Believe it or not, it didn’t used to be that way.
I must’ve been all of eight or nine when I got on that first airplane. See, back then, traveling was a big deal for my parents. Since we weren’t what you’d call the “vacationing types", my dad’s idea of a summer vacation usually consisted of a few trips to his local watering hole with me in tow and just enough change in his pocket to keep me occupied playing one of the old fashioned bowling machines. I guess he figured it made his life easier to keep me occupied by doing that than it was for me to actually climb on his lap and bullshit with the other patrons.
C'est La Vie.
Anyway, those bowling machines, they were the ones that you had to keep the "lanes" supplied with a generous coating of sawdust just to keep the puck from sticking or so that it would come back to you after you made your toss. Even then, one of the corner pins seemed to be habitually busted so that picking up that fuckin’ inevitable seven ten split was damn near impossible. One of the “pins” always seemed to be dangling there like a broken arm or like some dead limb hanging off a tree. The bells that were supposed announce your spares and strikes had long since seen better days and seemed to whisper rather than chime and the counter that kept your score always seemed to stick on the whims of the ghosts inside the guts of the machine.

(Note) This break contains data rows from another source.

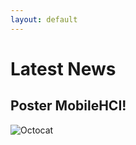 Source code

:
 ```yaml
---
layout: default
---
```

# Latest News

## Poster MobileHCI!
![Octocat](https://assets-cdn.github.com/images/icons/emoji/octocat.png)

As I later learned, like a lot of things in life, those minor irritations could be cured by something as simple as a swift kick in its ass.

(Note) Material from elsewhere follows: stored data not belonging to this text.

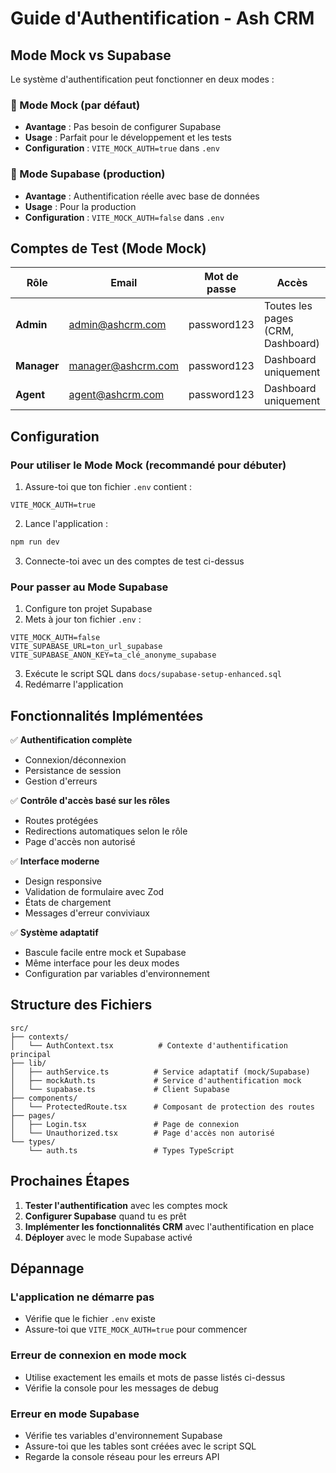 # Guide d'Authentification - Ash CRM

## Mode Mock vs Supabase

Le système d'authentification peut fonctionner en deux modes :

### 🧪 Mode Mock (par défaut)
- **Avantage** : Pas besoin de configurer Supabase
- **Usage** : Parfait pour le développement et les tests
- **Configuration** : `VITE_MOCK_AUTH=true` dans `.env`

### 🚀 Mode Supabase (production)
- **Avantage** : Authentification réelle avec base de données
- **Usage** : Pour la production
- **Configuration** : `VITE_MOCK_AUTH=false` dans `.env`

## Comptes de Test (Mode Mock)

| Rôle | Email | Mot de passe | Accès |
|------|-------|--------------|-------|
| **Admin** | admin@ashcrm.com | password123 | Toutes les pages (CRM, Dashboard) |
| **Manager** | manager@ashcrm.com | password123 | Dashboard uniquement |
| **Agent** | agent@ashcrm.com | password123 | Dashboard uniquement |

## Configuration

### Pour utiliser le Mode Mock (recommandé pour débuter)

1. Assure-toi que ton fichier `.env` contient :
```env
VITE_MOCK_AUTH=true
```

2. Lance l'application :
```bash
npm run dev
```

3. Connecte-toi avec un des comptes de test ci-dessus

### Pour passer au Mode Supabase

1. Configure ton projet Supabase
2. Mets à jour ton fichier `.env` :
```env
VITE_MOCK_AUTH=false
VITE_SUPABASE_URL=ton_url_supabase
VITE_SUPABASE_ANON_KEY=ta_clé_anonyme_supabase
```

3. Exécute le script SQL dans `docs/supabase-setup-enhanced.sql`
4. Redémarre l'application

## Fonctionnalités Implémentées

✅ **Authentification complète**
- Connexion/déconnexion
- Persistance de session
- Gestion d'erreurs

✅ **Contrôle d'accès basé sur les rôles**
- Routes protégées
- Redirections automatiques selon le rôle
- Page d'accès non autorisé

✅ **Interface moderne**
- Design responsive
- Validation de formulaire avec Zod
- États de chargement
- Messages d'erreur conviviaux

✅ **Système adaptatif**
- Bascule facile entre mock et Supabase
- Même interface pour les deux modes
- Configuration par variables d'environnement

## Structure des Fichiers

```
src/
├── contexts/
│   └── AuthContext.tsx          # Contexte d'authentification principal
├── lib/
│   ├── authService.ts          # Service adaptatif (mock/Supabase)
│   ├── mockAuth.ts             # Service d'authentification mock
│   └── supabase.ts             # Client Supabase
├── components/
│   └── ProtectedRoute.tsx      # Composant de protection des routes
├── pages/
│   ├── Login.tsx               # Page de connexion
│   └── Unauthorized.tsx        # Page d'accès non autorisé
└── types/
    └── auth.ts                 # Types TypeScript
```

## Prochaines Étapes

1. **Tester l'authentification** avec les comptes mock
2. **Configurer Supabase** quand tu es prêt
3. **Implémenter les fonctionnalités CRM** avec l'authentification en place
4. **Déployer** avec le mode Supabase activé

## Dépannage

### L'application ne démarre pas
- Vérifie que le fichier `.env` existe
- Assure-toi que `VITE_MOCK_AUTH=true` pour commencer

### Erreur de connexion en mode mock
- Utilise exactement les emails et mots de passe listés ci-dessus
- Vérifie la console pour les messages de debug

### Erreur en mode Supabase
- Vérifie tes variables d'environnement Supabase
- Assure-toi que les tables sont créées avec le script SQL
- Regarde la console réseau pour les erreurs API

Oops. Got a bit off topic there, sorry.
But all of that changed on a fateful day that year when my sister, who had recently re-located to Ohio invited us out for a visit. Since we were denizens of NYC and didn’t have the luxury of a car, my father booked us on a flight on (I’ll never forget this) American Airlines.
I remember how excited I was on the “big day”. Maybe traveling by air was different back then, more the exception than the norm it is today. I remember us all having to get dressed up our my Sunday best and going through a rigorous inspection that would’ve made my future Marine Corps Drill Instructors proud. There was no way my appearance was going to be any kind of source of embarrassment to my parents.

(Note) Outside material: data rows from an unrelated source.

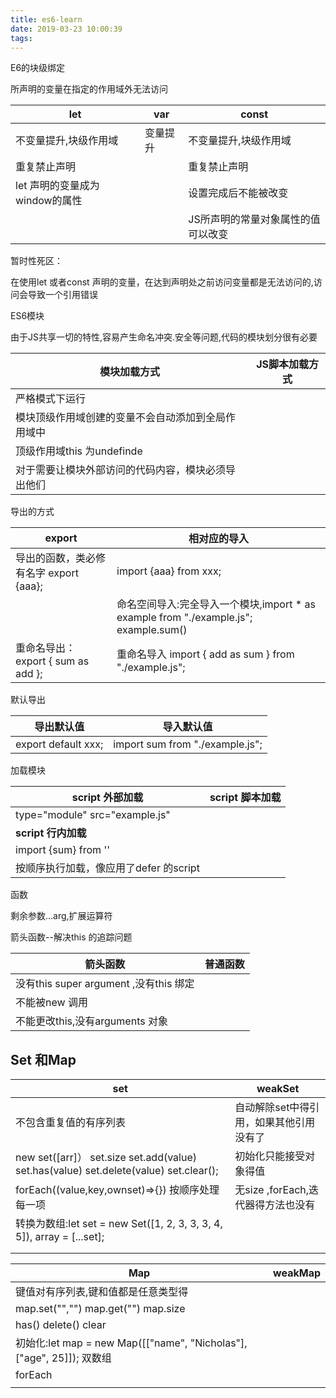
 ```yaml
---
title: es6-learn
date: 2019-03-23 10:00:39
tags:
---
```

E6的块级绑定

所声明的变量在指定的作用域外无法访问

| let                            | var      | const                              |
| ------------------------------ | -------- | ---------------------------------- |
| 不变量提升,块级作用域          | 变量提升 | 不变量提升,块级作用域              |
| 重复禁止声明                   |          | 重复禁止声明                       |
| let 声明的变量成为window的属性 |          | 设置完成后不能被改变               |
|                                |          | JS所声明的常量对象属性的值可以改变 |

暂时性死区：

在使用let 或者const 声明的变量，在达到声明处之前访问变量都是无法访问的,访问会导致一个引用错误

ES6模块

由于JS共享一切的特性,容易产生命名冲突.安全等问题,代码的模块划分很有必要

| 模块加载方式                                       | JS脚本加载方式 |
| -------------------------------------------------- | -------------- |
| 严格模式下运行                                     |                |
| 模块顶级作用域创建的变量不会自动添加到全局作用域中 |                |
| 顶级作用域this 为undefinde                         |                |
| 对于需要让模块外部访问的代码内容，模块必须导出他们 |                |

导出的方式

| export                                             | 相对应的导入                                                 |
| -------------------------------------------------- | ------------------------------------------------------------ |
| 导出的函数，类必修有名字 export  {aaa};            | import {aaa} from xxx;                                       |
|                                                    | 命名空间导入:完全导入一个模块,import * as	 example	 from "./example.js"; example.sum() |
| 重命名导出： export	{	sum	as	add	}; | 重命名导入 import	{	add	as	sum	}	from	"./example.js"; |

默认导出

| 导出默认值            | 导入默认值                               |
| --------------------- | ---------------------------------------- |
| export  default  xxx; | import	sum	from	"./example.js"; |

加载模块

| script 外部加载                        | script 脚本加载 |
| -------------------------------------- | --------------- |
| type="module" src="example.js"         |                 |
| **script 行内加载**                    |                 |
| import {sum} from ''                   |                 |
| 按顺序执行加载，像应用了defer 的script |                 |

函数

剩余参数...arg,扩展运算符

箭头函数--解决this 的追踪问题

| 箭头函数                               | 普通函数 |
| -------------------------------------- | -------- |
| 没有this super argument ,没有this 绑定 |          |
| 不能被new 调用                         |          |
| 不能更改this,没有arguments 对象        |          |

## Set 和Map

| set                                                          | weakSet                                 |
| ------------------------------------------------------------ | --------------------------------------- |
| 不包含重复值的有序列表                                       | 自动解除set中得引用，如果其他引用没有了 |
| new set([arr]） set.size  set.add(value) set.has(value)  set.delete(value) set.clear(); | 初始化只能接受对象得值                  |
| forEach((value,key,ownset)=>{}) 按顺序处理每一项             | 无size ,forEach,迭代器得方法也没有      |
| 转换为数组:let	set	=	new	Set([1,	2,	3,	3,	3,	4,	5]),				array	=	[...set]; |                                         |
|                                                              |                                         |
|                                                              |                                         |



| Map                                                          | weakMap |
| ------------------------------------------------------------ | ------- |
| 键值对有序列表,键和值都是任意类型得                          |         |
| map.set("","")  map.get("") map.size                         |         |
| has() delete()  clear                                        |         |
| 初始化:let  map	=	new	Map([["name",	"Nicholas"],	["age",	25]]); 双数组 |         |
| forEach                                                      |         |
|                                                              |         |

We called a car service and made our way to the airport. After checking in, I recall thinking to myself that the place was huge and the size of the planes themselves would make it impossible for them to get off the ground. I expressed my fear to my dad who gave me the old “Don’t worry son” pat on the head and since we had loads of time to kill, found his way to the nearest airport bar.
Back then, just as it is today, being delayed in an airport for any reason, sucks.
Deciding to make the best of a bad situation, my dad did one of the few things he was really, really good at. He imbibed.
After our flight was finally called and we got on the plane and were seated I’m thinking my dad smelled my initial fear of flight. He began making those sputtering noises using his tongue between his lips and using his hand to simulate an airplane taking off. Just when it reached its apex, he’d simulate it crashing back down to earth with full sound effects.
Some of the other passengers, probably those with some flight time under their belt, actually found his schtick funny but others, probably novices like yours truly, asked him to kindly stop. Always one to love a captive audience, he ignored them. These were long before the days when you could boot somebody off the place just for being an unruly passenger. He paid his money, he’d have his way.
One of the stewardesses (this was the days before they were “flight attendants”) saw the distress I was feeling and asked me and my folks if it was okay if I wanted to go up front for a few minutes. My little eight or nine year old brain wasted no time and I think the imploring look on my face put to rest any doubts or reservations that my parents might’ve had.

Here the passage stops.